» **Collected data**:

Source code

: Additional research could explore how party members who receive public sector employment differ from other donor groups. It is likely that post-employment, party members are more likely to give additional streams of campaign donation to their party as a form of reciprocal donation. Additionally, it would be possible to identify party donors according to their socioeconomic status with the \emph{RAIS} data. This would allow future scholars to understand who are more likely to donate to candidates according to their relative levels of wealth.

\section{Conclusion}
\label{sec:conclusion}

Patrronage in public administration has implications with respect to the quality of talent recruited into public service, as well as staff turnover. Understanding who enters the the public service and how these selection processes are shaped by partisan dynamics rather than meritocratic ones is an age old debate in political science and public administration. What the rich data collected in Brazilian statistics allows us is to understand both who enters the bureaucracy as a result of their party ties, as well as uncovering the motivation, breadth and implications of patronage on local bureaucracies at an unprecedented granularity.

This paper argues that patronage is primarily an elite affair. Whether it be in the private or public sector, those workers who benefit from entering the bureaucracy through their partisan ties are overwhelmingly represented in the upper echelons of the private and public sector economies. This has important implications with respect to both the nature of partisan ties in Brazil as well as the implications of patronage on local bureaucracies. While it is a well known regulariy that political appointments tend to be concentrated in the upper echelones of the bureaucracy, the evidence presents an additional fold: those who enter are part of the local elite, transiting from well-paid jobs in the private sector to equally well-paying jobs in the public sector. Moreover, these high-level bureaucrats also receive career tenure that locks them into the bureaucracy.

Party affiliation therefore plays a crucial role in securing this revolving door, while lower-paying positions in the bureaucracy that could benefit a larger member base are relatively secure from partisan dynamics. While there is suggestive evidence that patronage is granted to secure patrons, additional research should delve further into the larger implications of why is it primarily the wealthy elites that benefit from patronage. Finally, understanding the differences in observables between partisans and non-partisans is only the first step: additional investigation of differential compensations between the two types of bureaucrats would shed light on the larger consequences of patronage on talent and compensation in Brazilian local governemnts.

» **Problem to solve**:
Every record above needs to be copied exactly.

» **Solution to this exercise**:
Source code

: Additional research could explore how party members who receive public sector employment differ from other donor groups. It is likely that post-employment, party members are more likely to give additional streams of campaign donation to their party as a form of reciprocal donation. Additionally, it would be possible to identify party donors according to their socioeconomic status with the \emph{RAIS} data. This would allow future scholars to understand who are more likely to donate to candidates according to their relative levels of wealth.

\section{Conclusion}
\label{sec:conclusion}

Patrronage in public administration has implications with respect to the quality of talent recruited into public service, as well as staff turnover. Understanding who enters the the public service and how these selection processes are shaped by partisan dynamics rather than meritocratic ones is an age old debate in political science and public administration. What the rich data collected in Brazilian statistics allows us is to understand both who enters the bureaucracy as a result of their party ties, as well as uncovering the motivation, breadth and implications of patronage on local bureaucracies at an unprecedented granularity.

This paper argues that patronage is primarily an elite affair. Whether it be in the private or public sector, those workers who benefit from entering the bureaucracy through their partisan ties are overwhelmingly represented in the upper echelons of the private and public sector economies. This has important implications with respect to both the nature of partisan ties in Brazil as well as the implications of patronage on local bureaucracies. While it is a well known regulariy that political appointments tend to be concentrated in the upper echelones of the bureaucracy, the evidence presents an additional fold: those who enter are part of the local elite, transiting from well-paid jobs in the private sector to equally well-paying jobs in the public sector. Moreover, these high-level bureaucrats also receive career tenure that locks them into the bureaucracy.

Party affiliation therefore plays a crucial role in securing this revolving door, while lower-paying positions in the bureaucracy that could benefit a larger member base are relatively secure from partisan dynamics. While there is suggestive evidence that patronage is granted to secure patrons, additional research should delve further into the larger implications of why is it primarily the wealthy elites that benefit from patronage. Finally, understanding the differences in observables between partisans and non-partisans is only the first step: additional investigation of differential compensations between the two types of bureaucrats would shed light on the larger consequences of patronage on talent and compensation in Brazilian local governemnts.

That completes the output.